### [Work required]
In how many lines of the data below does the word "were" appear? Reply with the number and nothing more.

### [Task data]

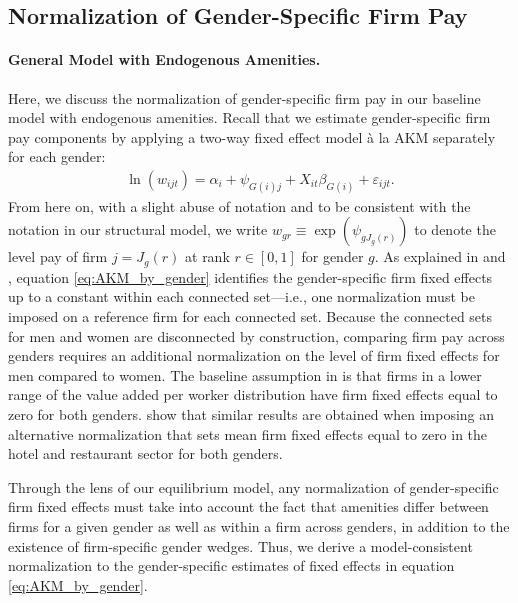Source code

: \subsection{Normalization of Gender-Specific Firm Pay\label{subsec:norm_firm_pay}}

\paragraph{General Model with Endogenous Amenities.}

Here, we discuss the normalization of gender-specific firm pay in our baseline model with endogenous amenities. Recall that we estimate gender-specific firm pay components by applying a two-way fixed effect model {\`{a}} la AKM separately for each gender:
%
\begin{align}
    \ln( w_{ijt} ) = \alpha_{i} + \psi_{G(i) j} + X_{it}\beta_{G(i)} + \varepsilon_{ijt}. \label{eq:AKM_by_gender}
\end{align}
%
From here on, with a slight abuse of notation and to be consistent with the notation in our structural model, we write $w_{gr} \equiv \exp( \psi_{gJ_{g}(r)} )$ to denote the level pay of firm $j = J_{g}(r)$ at rank $r \in [0,1]$ for gender $g$. %
%
As explained in \citet{AbowdCreecyKramarz2002} and \citet{CardCardosoKline2016}, equation \eqref{eq:AKM_by_gender} identifies the gender-specific firm fixed effects up to a constant within each connected set---i.e., one normalization must be imposed on a reference firm for each connected set. Because the connected sets for men and women are disconnected by construction, comparing firm pay across genders requires an additional normalization on the level of firm fixed effects for men compared to women. The baseline assumption in \citet{CardCardosoKline2016} is that firms in a lower range of the value added per worker distribution have firm fixed effects equal to zero for both genders. \citet{CardCardosoKline2016} show that similar results are obtained when imposing an alternative normalization that sets mean firm fixed effects equal to zero in the hotel and restaurant sector for both genders.

Through the lens of our equilibrium model, any normalization of gender-specific firm fixed effects must take into account the fact that amenities differ between firms for a given gender as well as within a firm across genders, in addition to the existence of firm-specific gender wedges. Thus, we derive a model-consistent normalization to the gender-specific estimates of fixed effects in equation \eqref{eq:AKM_by_gender}.

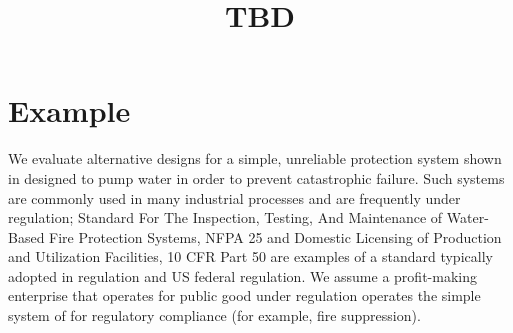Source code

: \documentclass[review]{elsarticle}
\begin{document}
\begin{frontmatter}

\title{TBD}


\author[a]{}
\ead{}

\author[a]{}




\address[a]{TBD%
}
\begin{comment}
\begin{abstract}
A quantifiable method to obtain an ordered ranking of alternative maintenance policies in a simple system is summarized.
Application of the ranking method to economic analysis of a regulated process is described.
A new model for the impact of regulation and level of care on maintenance policy decision-making is
presented.
\end{abstract}

\begin{keyword}
RISMC \sep Maintenance policy \sep Decision analysis
\end{keyword}
\end{comment}

\end{frontmatter}

\section{Example}\label{sec:introduction}
	We evaluate alternative designs for a simple, unreliable protection system shown in 
	 designed to pump water in order to prevent catastrophic failure. 
	Such systems are commonly used in many industrial processes and are frequently under
	regulation; Standard For The Inspection, Testing, And Maintenance of Water-Based Fire Protection 
	Systems, NFPA 25 and Domestic Licensing of Production and Utilization Facilities, 10 CFR Part 50 are
	examples of a standard typically adopted in regulation and US federal regulation.
	We assume a profit-making enterprise that operates for public good under regulation operates the 
	simple system of  for regulatory compliance (for example, fire suppression).
	
\end{document}
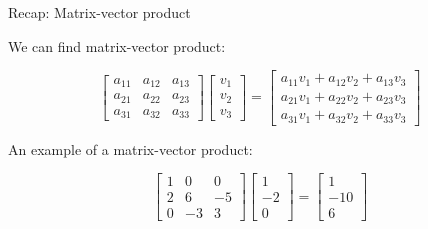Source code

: \documentclass{beamer}
\begin{document}
\begin{frame}{Recap: Matrix-vector product}
	\begin{flushleft}
		
		We can find matrix-vector product:
		
		\begin{equation}
			\begin{bmatrix}
				a_{11} & a_{12} & a_{13} \\
				a_{21} & a_{22} & a_{23} \\
				a_{31} & a_{32} & a_{33}
			\end{bmatrix}
			\begin{bmatrix}
				v_{1}  \\
				v_{2}  \\
				v_{3}
			\end{bmatrix} =
			\begin{bmatrix}
				a_{11} v_{1} + a_{12} v_{2} + a_{13}v_{3} \\
				a_{21} v_{1} + a_{22} v_{2} + a_{23}v_{3} \\
				a_{31} v_{1} + a_{32} v_{2} + a_{33}v_{3}
			\end{bmatrix}
		\end{equation}
	
		\bigskip
		
		An example of a matrix-vector product:
		
		\begin{equation}
			\begin{bmatrix}
				1 & 0 & 0 \\
				2 & 6 & -5 \\
				0 & -3 & 3
			\end{bmatrix}
			\begin{bmatrix}
				1  \\
				-2  \\
				0
			\end{bmatrix} =
			\begin{bmatrix}
				1 \\
				-10 \\
				6
			\end{bmatrix}
		\end{equation}
		
	\end{flushleft}
\end{frame}
\end{document}
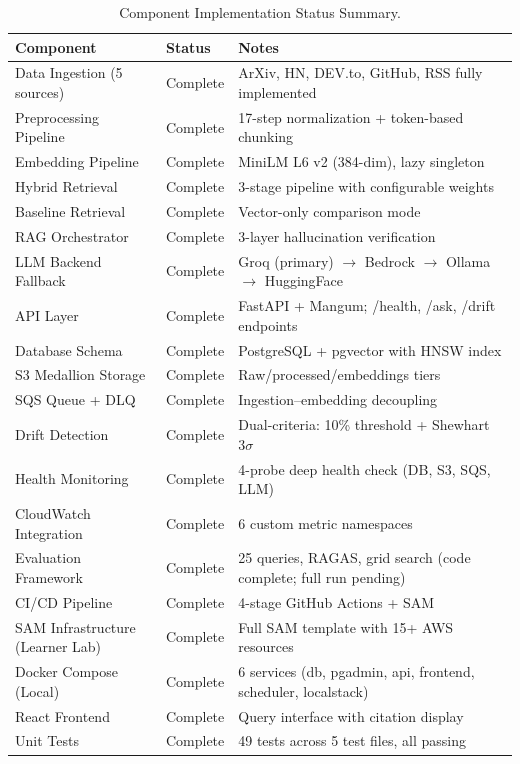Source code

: \documentclass[12pt,a4paper]{report}
\begin{document}
\begin{table}[H]
\caption{Component Implementation Status Summary.}
\label{tab:impl_status}
\centering
\begin{tabular}{p{4.5cm}p{2.0cm}p{6.0cm}}
\toprule
\textbf{Component} & \textbf{Status} & \textbf{Notes} \\
\midrule
Data Ingestion (5 sources) & Complete & ArXiv, HN, DEV.to, GitHub, RSS fully implemented \\
Preprocessing Pipeline & Complete & 17-step normalization + token-based chunking \\
Embedding Pipeline & Complete & MiniLM L6 v2 (384-dim), lazy singleton \\
Hybrid Retrieval & Complete & 3-stage pipeline with configurable weights \\
Baseline Retrieval & Complete & Vector-only comparison mode \\
RAG Orchestrator & Complete & 3-layer hallucination verification \\
LLM Backend Fallback & Complete & Groq (primary) $\to$ Bedrock $\to$ Ollama $\to$ HuggingFace \\
API Layer & Complete & FastAPI + Mangum; /health, /ask, /drift endpoints \\
Database Schema & Complete & PostgreSQL + pgvector with HNSW index \\
S3 Medallion Storage & Complete & Raw/processed/embeddings tiers \\
SQS Queue + DLQ & Complete & Ingestion--embedding decoupling \\
Drift Detection & Complete & Dual-criteria: 10\% threshold + Shewhart $3\sigma$ \\
Health Monitoring & Complete & 4-probe deep health check (DB, S3, SQS, LLM) \\
CloudWatch Integration & Complete & 6 custom metric namespaces \\
Evaluation Framework & Complete & 25 queries, RAGAS, grid search (code complete; full run pending) \\
CI/CD Pipeline & Complete & 4-stage GitHub Actions + SAM \\
SAM Infrastructure (Learner Lab) & Complete & Full SAM template with 15+ AWS resources \\
Docker Compose (Local) & Complete & 6 services (db, pgadmin, api, frontend, scheduler, localstack) \\
React Frontend & Complete & Query interface with citation display \\
Unit Tests & Complete & 49 tests across 5 test files, all passing \\
\bottomrule
\end{tabular}
\end{table}
\end{document}
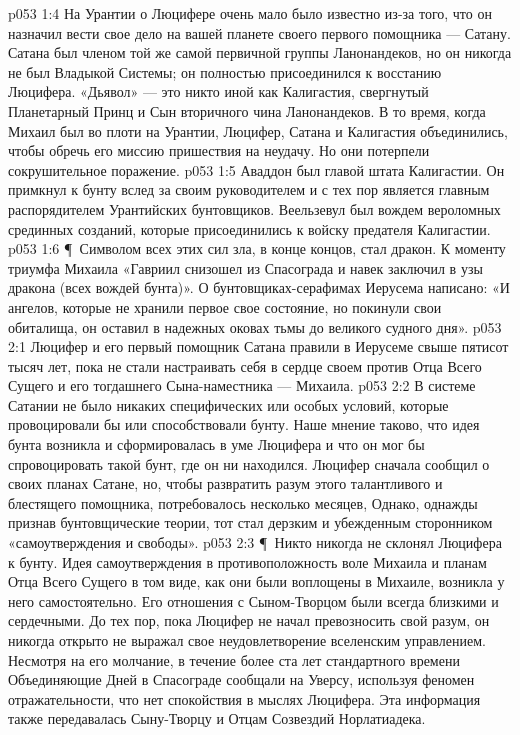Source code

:\vs p053 1:4 На Урантии о Люцифере очень мало было известно из\hyp{}за того, что он назначил вести свое дело на вашей планете своего первого помощника --- Сатану. Сатана был членом той же самой первичной группы Ланонандеков, но он никогда не был Владыкой Системы; он полностью присоединился к восстанию Люцифера. «Дьявол» --- это никто иной как Калигастия, свергнутый Планетарный Принц и Сын вторичного чина Ланонандеков. В то время, когда Михаил был во плоти на Урантии, Люцифер, Сатана и Калигастия объединились, чтобы обречь его миссию пришествия на неудачу. Но они потерпели сокрушительное поражение.
\vs p053 1:5 Аваддон был главой штата Калигастии. Он примкнул к бунту вслед за своим руководителем и с тех пор является главным распорядителем Урантийских бунтовщиков. Веельзевул был вождем вероломных срединных созданий, которые присоединились к войску предателя Калигастии.
\vs p053 1:6 \P\ Символом всех этих сил зла, в конце концов, стал дракон. К моменту триумфа Михаила «Гавриил снизошел из Спасограда и навек заключил в узы дракона (всех вождей бунта)». О бунтовщиках\hyp{}серафимах Иерусема написано: «И ангелов, которые не хранили первое свое состояние, но покинули свои обиталища, он оставил в надежных оковах тьмы до великого судного дня».
\vs p053 2:1 Люцифер и его первый помощник Сатана правили в Иерусеме свыше пятисот тысяч лет, пока не стали настраивать себя в сердце своем против Отца Всего Сущего и его тогдашнего Сына\hyp{}наместника --- Михаила.
\vs p053 2:2 В системе Сатании не было никаких специфических или особых условий, которые провоцировали бы или способствовали бунту. Наше мнение таково, что идея бунта возникла и сформировалась в уме Люцифера и что он мог бы спровоцировать такой бунт, где он ни находился. Люцифер сначала сообщил о своих планах Сатане, но, чтобы развратить разум этого талантливого и блестящего помощника, потребовалось несколько месяцев, Однако, однажды признав бунтовщические теории, тот стал дерзким и убежденным сторонником «самоутверждения и свободы».
\vs p053 2:3 \P\ Никто никогда не склонял Люцифера к бунту. Идея самоутверждения в противоположность воле Михаила и планам Отца Всего Сущего в том виде, как они были воплощены в Михаиле, возникла у него самостоятельно. Его отношения с Сыном\hyp{}Творцом были всегда близкими и сердечными. До тех пор, пока Люцифер не начал превозносить свой разум, он никогда открыто не выражал свое неудовлетворение вселенским управлением. Несмотря на его молчание, в течение более ста лет стандартного времени Объединяющие Дней в Спасограде сообщали на Уверсу, используя феномен отражательности, что нет спокойствия в мыслях Люцифера. Эта информация также передавалась Сыну\hyp{}Творцу и Отцам Созвездий Норлатиадека.
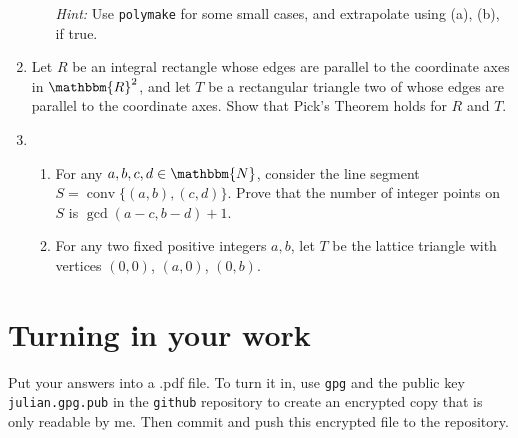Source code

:\documentclass[11pt]{amsart}
\newcommand{\N}{\mathbbm{N}}
\newcommand{\R}{\mathbbm{R}}
\DeclareMathOperator{\conv}{conv}
\DeclareMathOperator{\LL}{\mathsf{L}}
\DeclareMathOperator{\Ehr}{\mathsf{Ehr}}
\begin{document}
\begin{enumerate}
\begin{enumerate}

\emph{Hint:} Use \texttt{polymake} for some small cases, and extrapolate using (a), (b), if true.
\end{enumerate}

\item Let $R$ be an integral rectangle whose edges are parallel to the coordinate axes in $\R^2$, and let $T$ be a rectangular triangle two of whose edges are parallel to the coordinate axes. Show that Pick's Theorem holds for $R$ and $T$.

\item
  \begin{enumerate}
  \item For any $a,b,c,d\in\N$, consider the line segment $S=\conv\{(a,b),(c,d)\}$. Prove that the number of integer points on $S$ is $\gcd(a-c, b-d) + 1$.
  \item For any two fixed positive integers $a,b$, let $T$ be the lattice triangle with vertices $(0,0)$, $(a,0)$, $(0,b)$. 

  \end{enumerate}

\end{enumerate}




\bigskip
\section*{Turning in your work}

Put your answers into a .pdf file. To turn it in, use \texttt{gpg} and the public key \texttt{julian.gpg.pub} in the \texttt{github} repository to create an encrypted copy that is only readable by me. Then commit and push this encrypted file to the repository.
\end{document}
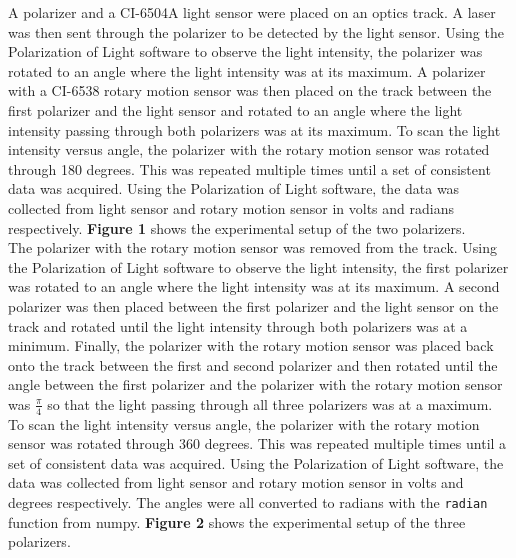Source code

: \documentclass[
	letterpaper, %
	10pt, %
]{CSUniSchoolLabReport}
\begin{document}
A polarizer and a CI-6504A light sensor were placed on an optics track. A laser was then sent through the polarizer
to be detected by the light sensor. Using the Polarization of Light software to observe the light intensity, the
polarizer was rotated to an angle where the light intensity was at its maximum. A polarizer with a CI-6538 rotary
motion sensor was then placed on the track between the first polarizer and the light sensor and rotated to an angle
where the light intensity passing through both polarizers was at its maximum. To scan the light intensity versus
angle, the polarizer with the rotary motion sensor was rotated through 180 degrees. This was repeated multiple
times until a set of consistent data was acquired. Using the Polarization of Light software, the data was collected
from light sensor and rotary motion sensor in volts and radians respectively. \textbf{Figure 1} shows the experimental
setup of the two polarizers.\\

The polarizer with the rotary motion sensor was removed from the track. Using the Polarization of Light software to
observe the light intensity, the first polarizer was rotated to an angle where the light intensity was at its maximum.
A second polarizer was then placed between the first polarizer and the light sensor on the track and rotated until
the light intensity through both polarizers was at a minimum. Finally, the polarizer with the rotary motion sensor
was placed back onto the track between the first and second polarizer and then rotated until the angle between the
first polarizer and the polarizer with the rotary motion sensor was $\frac\pi4$ so that the light passing through
all three polarizers was at a maximum. To scan the light intensity versus angle, the polarizer with the rotary
motion sensor was rotated through 360 degrees. This was repeated multiple times until a set of consistent data
was acquired. Using the Polarization of Light software, the data was collected from light sensor and rotary
motion sensor in volts and degrees respectively. The angles were all converted to radians with the \lstinline{radian}
function from numpy. \textbf{Figure 2} shows the experimental setup of the three polarizers.
\end{document}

### [Solution to the exercise]
2